> _YOUR INSTRUCTIONS_:
Give back, exactly as written, the lines from the first line of the data below through the line with "In UI Path, loops", and omit the pictures.
════
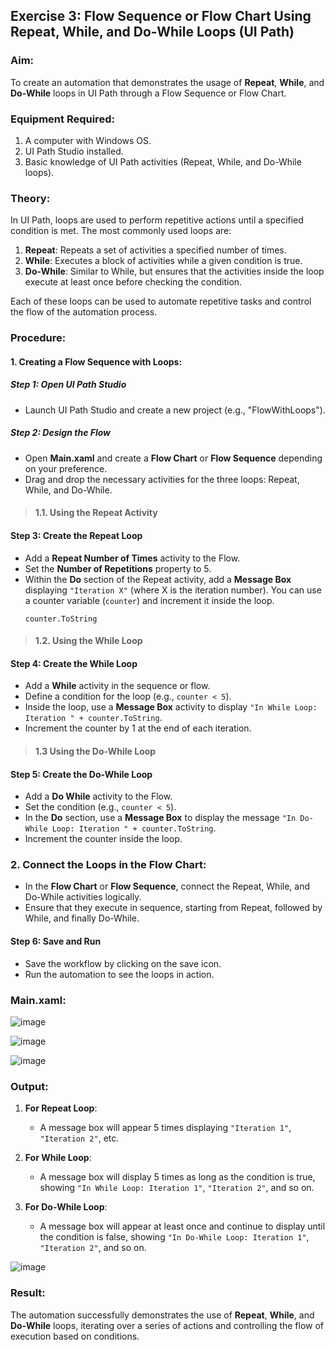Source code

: ## Exercise 3: Flow Sequence or Flow Chart Using Repeat, While, and Do-While Loops (UI Path)

### Aim:
To create an automation that demonstrates the usage of **Repeat**, **While**, and **Do-While** loops in UI Path through a Flow Sequence or Flow Chart.

### Equipment Required:
1. A computer with Windows OS.
2. UI Path Studio installed.
3. Basic knowledge of UI Path activities (Repeat, While, and Do-While loops).

### Theory:
In UI Path, loops are used to perform repetitive actions until a specified condition is met. The most commonly used loops are:

1. **Repeat**: Repeats a set of activities a specified number of times.
2. **While**: Executes a block of activities while a given condition is true.
3. **Do-While**: Similar to While, but ensures that the activities inside the loop execute at least once before checking the condition.

Each of these loops can be used to automate repetitive tasks and control the flow of the automation process.

### Procedure:

#### 1. **Creating a Flow Sequence with Loops**:
##### Step 1: Open UI Path Studio
- Launch UI Path Studio and create a new project (e.g., "FlowWithLoops").

##### Step 2: Design the Flow
- Open **Main.xaml** and create a **Flow Chart** or **Flow Sequence** depending on your preference.
- Drag and drop the necessary activities for the three loops: Repeat, While, and Do-While.


>#### 1.1. **Using the Repeat Activity**

#### Step 3: Create the Repeat Loop
- Add a **Repeat Number of Times** activity to the Flow.
- Set the **Number of Repetitions** property to 5.
- Within the **Do** section of the Repeat activity, add a **Message Box** displaying `"Iteration X"` (where X is the iteration number). You can use a counter variable (`counter`) and increment it inside the loop.
  ```VB
  counter.ToString
  ```


>#### 1.2. **Using the While Loop**

#### Step 4: Create the While Loop
- Add a **While** activity in the sequence or flow.
- Define a condition for the loop (e.g., `counter < 5`).
- Inside the loop, use a **Message Box** activity to display `"In While Loop: Iteration " + counter.ToString`.
- Increment the counter by 1 at the end of each iteration.


>#### 1.3 **Using the Do-While Loop**

#### Step 5: Create the Do-While Loop
- Add a **Do While** activity to the Flow.
- Set the condition (e.g., `counter < 5`).
- In the **Do** section, use a **Message Box** to display the message `"In Do-While Loop: Iteration " + counter.ToString`.
- Increment the counter inside the loop.


### 2. **Connect the Loops in the Flow Chart**:
- In the **Flow Chart** or **Flow Sequence**, connect the Repeat, While, and Do-While activities logically.
- Ensure that they execute in sequence, starting from Repeat, followed by While, and finally Do-While.

#### Step 6: Save and Run
- Save the workflow by clicking on the save icon.
- Run the automation to see the loops in action.

### Main.xaml:

![image](https://github.com/user-attachments/assets/e940f9c0-0934-4c75-a630-9334c3dd6d70)

![image](https://github.com/user-attachments/assets/276a7e02-c0df-4d2a-a4c1-09d089bb7411)

![image](https://github.com/user-attachments/assets/2b5e59ed-f3c7-4eb1-a849-5323b1a49f8e)


### Output:
1. **For Repeat Loop**: 
   - A message box will appear 5 times displaying `"Iteration 1"`, `"Iteration 2"`, etc.
   
2. **For While Loop**:
   - A message box will display 5 times as long as the condition is true, showing `"In While Loop: Iteration 1"`, `"Iteration 2"`, and so on.

3. **For Do-While Loop**:
   - A message box will appear at least once and continue to display until the condition is false, showing `"In Do-While Loop: Iteration 1"`, `"Iteration 2"`, and so on.

![image](https://github.com/user-attachments/assets/216c41c9-73d1-4142-b371-2194c10496ed)


### Result:
The automation successfully demonstrates the use of **Repeat**, **While**, and **Do-While** loops, iterating over a series of actions and controlling the flow of execution based on conditions.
════
> _WRITTEN RESPONSE_:
Source code

: ## Exercise 3: Flow Sequence or Flow Chart Using Repeat, While, and Do-While Loops (UI Path)

### Aim:
To create an automation that demonstrates the usage of **Repeat**, **While**, and **Do-While** loops in UI Path through a Flow Sequence or Flow Chart.

### Equipment Required:
1. A computer with Windows OS.
2. UI Path Studio installed.
3. Basic knowledge of UI Path activities (Repeat, While, and Do-While loops).

### Theory:
In UI Path, loops are used to perform repetitive actions until a specified condition is met. The most commonly used loops are:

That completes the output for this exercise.